* [EXERCISE PROMPT]:
Please repeat the data exactly, leaving nothing out.
┌──
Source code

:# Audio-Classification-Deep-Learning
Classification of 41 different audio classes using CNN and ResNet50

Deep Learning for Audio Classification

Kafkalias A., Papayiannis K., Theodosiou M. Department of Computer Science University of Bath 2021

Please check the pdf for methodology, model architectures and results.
└──
* [FINAL ANSWER]:
Source code

:# Audio-Classification-Deep-Learning
Classification of 41 different audio classes using CNN and ResNet50

Deep Learning for Audio Classification

Kafkalias A., Papayiannis K., Theodosiou M. Department of Computer Science University of Bath 2021

Please check the pdf for methodology, model architectures and results.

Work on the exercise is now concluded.